Mantan Ketua MK sekaligus Ahli Hukum Hamdan Zoelva mengataka Bawaslu berhak mendiskualifikasi pasangan calon yang terbukti melakukan pelanggaran terstruktur, sistematis, dan masif (TSM) di Pemilihan kepala daerah serentak 2020.
"Kasus pelanggaran TSM adalah kewenangan Bawaslu untuk dapat memutuskan. Jika terbukti ada pelanggaran TSM yang dilakukan oleh salah satu paslon, maka Bawaslu berhak untuk mendiskualifikasi paslon tersebut," kata Hamdan Zoelva di Jakarta, Selasa (26/1).
Hamdan mengatakan hal tersebut salah satunya untuk pilkada Bandar Lampung. Ia melihat sengketa pilkada Bandar Lampung sangat sederhana dan tak perlu berlarut, pasalnya, keputusan KPU dan Bawaslu sudah jelas dan berkekuatan hukum tetap.
Pelanggaran secara TSM dengan mengarahkan dan menyalahgunakan dana bantuan COVID-19, menjadi salah satu catatan merah kecurangan yang dilakukan oleh pasangan calon Wali Kota dan Wakil Wali Kota Bandar Lampung nomor urut 03 Eva Dwiana-Deddy Amarullah di Pilkada 2020.

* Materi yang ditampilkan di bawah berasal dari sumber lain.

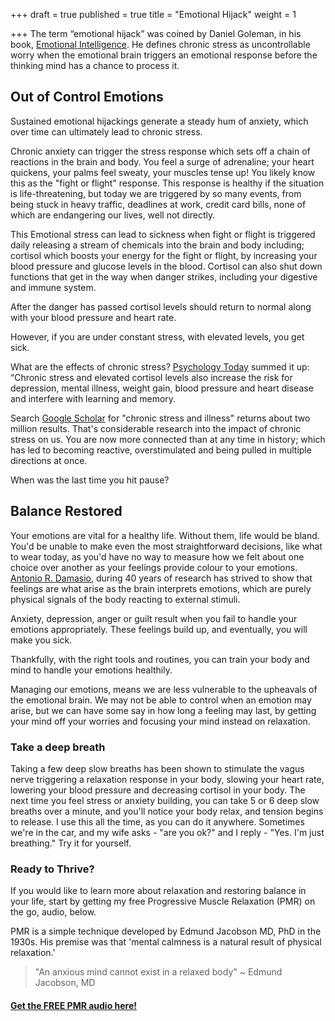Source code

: +++
draft = true
published = true
title = "Emotional Hijack"
weight = 1

+++
The term “emotional hijack” was coined by Daniel Goleman, in his book, [Emotional Intelligence](https://www.amazon.co.uk/Emotional-Intelligence-Matter-More-Than/dp/0747528306). 
He defines chronic stress as uncontrollable worry when the emotional brain triggers an emotional response before the thinking mind has a chance to process it.


## Out of Control Emotions 

Sustained emotional hijackings generate a steady hum of anxiety, which over time can ultimately lead to chronic stress.


Chronic anxiety can trigger the stress response which sets off a chain of reactions in the brain and body. You feel a surge of adrenaline; your heart quickens, your palms feel sweaty, your muscles tense up! You likely know this as the "fight or flight" response. This response is healthy if the situation is life-threatening, but today we are triggered by so many events, from being stuck in heavy traffic, deadlines at work, credit card bills, none of which are endangering our lives, well not directly. 

This Emotional stress can lead to sickness when fight or flight is triggered daily releasing a stream of chemicals into the brain and body including; cortisol which boosts your energy for the fight or flight, by increasing your blood pressure and glucose levels in the blood. Cortisol can also shut down functions that get in the way when danger strikes, including your digestive and immune system.

After the danger has passed cortisol levels should return to normal along with your blood pressure and heart rate. 

However, if you are under constant stress, with elevated levels, you get sick. 

What are the effects of chronic stress? [Psychology Today](https://www.psychologytoday.com/blog/the-athletes-way/201301/cortisol-why-the-stress-hormone-is-public-enemy-no-1) summed it up: “Chronic stress and elevated cortisol levels also increase the risk for depression, mental illness, weight gain, blood pressure and heart disease and interfere with learning and memory. 


Search [Google Scholar](https://scholar.google.co.uk/) for "chronic stress and illness" returns about two million results. That's considerable research into the impact of chronic stress on us. You are now more connected than at any time in history; which has led to becoming reactive, overstimulated and being pulled in multiple directions at once. 

When was the last time you hit pause?

## Balance Restored

Your emotions are vital for a healthy life. Without them, life would be bland. You'd be unable to make even the most straightforward decisions, like what to wear today, as you'd have no way to measure how we felt about one choice over another as your feelings provide colour to your emotions. [Antonio R. Damasio](https://www.scientificamerican.com/article/feeling-our-emotions/), during 40 years of research has strived to show that feelings are what arise as the brain interprets emotions, which are purely physical signals of the body reacting to external stimuli.

Anxiety, depression, anger or guilt result when you fail to handle your emotions appropriately. These feelings build up, and eventually, you will make you sick.

Thankfully, with the right tools and routines, you can train your body and mind to handle your emotions healthily.

Managing our emotions, means we are less vulnerable to the upheavals of the emotional brain. We may not be able to control when an emotion may arise, but we can have some say in how long a feeling may last, by getting your mind off your worries and focusing your mind instead on relaxation.

### Take a deep breath

Taking a few deep slow breaths has been shown to stimulate the vagus nerve triggering a relaxation response in your body, slowing your heart rate,  lowering your blood pressure and decreasing cortisol in your body. The next time you feel stress or anxiety building, you can take 5 or 6 deep slow breaths over a minute, and you'll notice your body relax, and tension begins to release. I use this all the time, as you can do it anywhere. Sometimes we're in the car, and my wife asks - "are you ok?" and I reply - "Yes. I'm just breathing." Try it for yourself.


### Ready to Thrive?

If you would like to learn more about relaxation and restoring balance in your life, start by getting my free Progressive Muscle Relaxation (PMR) on the go, audio, below. 


PMR is a simple technique developed by Edmund Jacobson MD, PhD in the 1930s. His premise was that 'mental calmness is a natural result of physical relaxation.' 

> "An anxious mind cannot exist in a relaxed body" ~ Edmund Jacobson, MD


#### [Get the FREE PMR audio here!](https://fearextinguishers.com/)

Putusan Bawaslu Provinsi Lampung nomor 02/Reg/L/TSM-PW/08.00/XII/2020 dan keputusan KPU nomor 007/HK.03.1-KPT/1871/KPU-Kot/I/2021 mengenai sanksi pembatalan (diskualifikasi) kepada Eva Dwiana-Deddy Amrullah sudah berkekuatan hukum tetap karena menyalahgunakan dana bantuan sosial COVID-19 untuk kepentingan kampanye.
Pelanggaran itu karena mengarahkan dan menyalahgunakan dana bantuan COVID-19 untuk memenangkan Eva Dwiana-Deddy Amrullah.
Salah satunya adalah pembagian Bansos COVID-19 berupa beras 5 Kg didanai APBD Kota Bandar Lampung kepada seluruh warga masyarakat secara merata dengan ditumpangi atas nama Wali Kota Herman HN dan menyampaikan pesan-pesan khusus untuk memilih pasangan calon nomor Urut 03.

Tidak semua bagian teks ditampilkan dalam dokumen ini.